[TASK TO CARRY OUT] I'd like the records transcribed exactly, leaving the images out.

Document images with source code
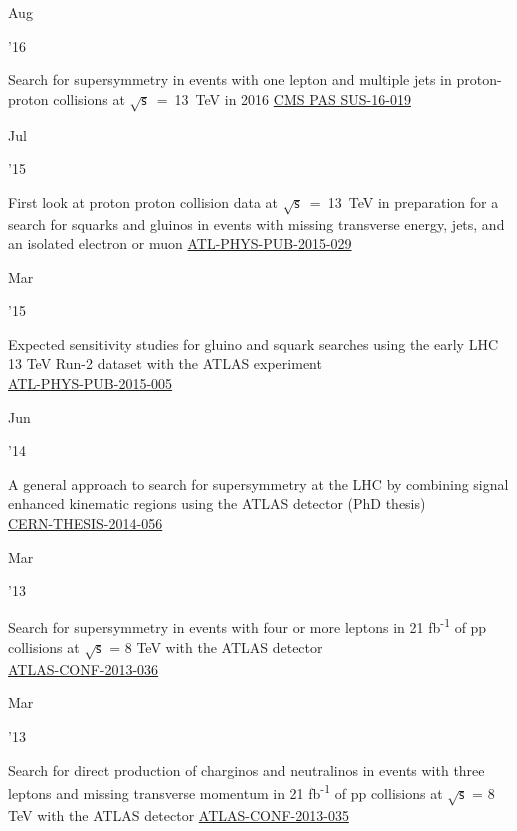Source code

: \documentclass[]{cv} %
\begin{document}
\begin{entrylist}
  \entry
  {\parbox[t]{\parboxWidthOne}{Aug}\parbox[t]{\parboxWidthTwo}{\hfill '16}}
  {Search for supersymmetry in events with one lepton and multiple jets in proton-proton collisions at $\sqrt{\mathsf{s}}$~=~13~TeV in 2016}
  {\href{https://cds.cern.ch/record/2204932}{CMS PAS SUS-16-019}}
  {\vspace*{\spacingPubs}}

  \entry
  {\parbox[t]{\parboxWidthOne}{Jul}\parbox[t]{\parboxWidthTwo}{\hfill '15}}
  {First look at proton proton collision data at $\sqrt{\mathsf{s}}$~=~13~TeV in
  preparation for a search for squarks and gluinos in events with missing
  transverse energy, jets, and an isolated electron or muon}
  {\href{https://cds.cern.ch/record/2037906}{ATL-PHYS-PUB-2015-029}}
  {\vspace*{\spacingPubs}}

  \entry
  {\parbox[t]{\parboxWidthOne}{Mar}\parbox[t]{\parboxWidthTwo}{\hfill '15}}
  {Expected sensitivity studies for gluino and squark searches using the early
  LHC 13 TeV Run-2 dataset with the ATLAS experiment\\}
  {\href{https://cds.cern.ch/record/2002608/}{ATL-PHYS-PUB-2015-005}}
  {\vspace*{\spacingPubs}}

  \entry
  {\parbox[t]{\parboxWidthOne}{Jun}\parbox[t]{\parboxWidthTwo}{\hfill '14}}
  {A general approach to search for supersymmetry at the LHC by combining signal
  enhanced kinematic regions using the ATLAS detector (PhD thesis)\\}
  {\href{https://cds.cern.ch/record/1709233/}{CERN-THESIS-2014-056}}
  {\vspace*{\spacingPubs}}

  \entry
  {\parbox[t]{\parboxWidthOne}{Mar}\parbox[t]{\parboxWidthTwo}{\hfill '13}}
  {Search for supersymmetry in events with four or more leptons in 21 fb\textsuperscript{-1} of pp collisions at
  $\sqrt{\mathsf{s}}$ = 8 TeV with the ATLAS detector\\}
  {\href{https://cds.cern.ch/record/1532429}{ATLAS-CONF-2013-036}}
  {\vspace*{\spacingPubs}}

  \entry
  {\parbox[t]{\parboxWidthOne}{Mar}\parbox[t]{\parboxWidthTwo}{\hfill '13}}
  {Search for direct production of charginos and neutralinos in events with three leptons and missing transverse momentum in 21
    fb\textsuperscript{-1} of pp collisions at $\sqrt{\mathsf{s}}$ = 8 TeV with the ATLAS detector}
    {\href{https://cds.cern.ch/record/1532426}{ATLAS-CONF-2013-035}}
    {\vspace*{\spacingPubs}}


\end{entrylist}
\end{document}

[ANSWER SECTION]
Source code

: \documentclass[]{cv} %
\begin{document}
\begin{entrylist}
  \entry
  {\parbox[t]{\parboxWidthOne}{Aug}\parbox[t]{\parboxWidthTwo}{\hfill '16}}
  {Search for supersymmetry in events with one lepton and multiple jets in proton-proton collisions at $\sqrt{\mathsf{s}}$~=~13~TeV in 2016}
  {\href{https://cds.cern.ch/record/2204932}{CMS PAS SUS-16-019}}
  {\vspace*{\spacingPubs}}

  \entry
  {\parbox[t]{\parboxWidthOne}{Jul}\parbox[t]{\parboxWidthTwo}{\hfill '15}}
  {First look at proton proton collision data at $\sqrt{\mathsf{s}}$~=~13~TeV in
  preparation for a search for squarks and gluinos in events with missing
  transverse energy, jets, and an isolated electron or muon}
  {\href{https://cds.cern.ch/record/2037906}{ATL-PHYS-PUB-2015-029}}
  {\vspace*{\spacingPubs}}

  \entry
  {\parbox[t]{\parboxWidthOne}{Mar}\parbox[t]{\parboxWidthTwo}{\hfill '15}}
  {Expected sensitivity studies for gluino and squark searches using the early
  LHC 13 TeV Run-2 dataset with the ATLAS experiment\\}
  {\href{https://cds.cern.ch/record/2002608/}{ATL-PHYS-PUB-2015-005}}
  {\vspace*{\spacingPubs}}

  \entry
  {\parbox[t]{\parboxWidthOne}{Jun}\parbox[t]{\parboxWidthTwo}{\hfill '14}}
  {A general approach to search for supersymmetry at the LHC by combining signal
  enhanced kinematic regions using the ATLAS detector (PhD thesis)\\}
  {\href{https://cds.cern.ch/record/1709233/}{CERN-THESIS-2014-056}}
  {\vspace*{\spacingPubs}}

  \entry
  {\parbox[t]{\parboxWidthOne}{Mar}\parbox[t]{\parboxWidthTwo}{\hfill '13}}
  {Search for supersymmetry in events with four or more leptons in 21 fb\textsuperscript{-1} of pp collisions at
  $\sqrt{\mathsf{s}}$ = 8 TeV with the ATLAS detector\\}
  {\href{https://cds.cern.ch/record/1532429}{ATLAS-CONF-2013-036}}
  {\vspace*{\spacingPubs}}

  \entry
  {\parbox[t]{\parboxWidthOne}{Mar}\parbox[t]{\parboxWidthTwo}{\hfill '13}}
  {Search for direct production of charginos and neutralinos in events with three leptons and missing transverse momentum in 21
    fb\textsuperscript{-1} of pp collisions at $\sqrt{\mathsf{s}}$ = 8 TeV with the ATLAS detector}
    {\href{https://cds.cern.ch/record/1532426}{ATLAS-CONF-2013-035}}
    {\vspace*{\spacingPubs}}


\end{entrylist}
\end{document}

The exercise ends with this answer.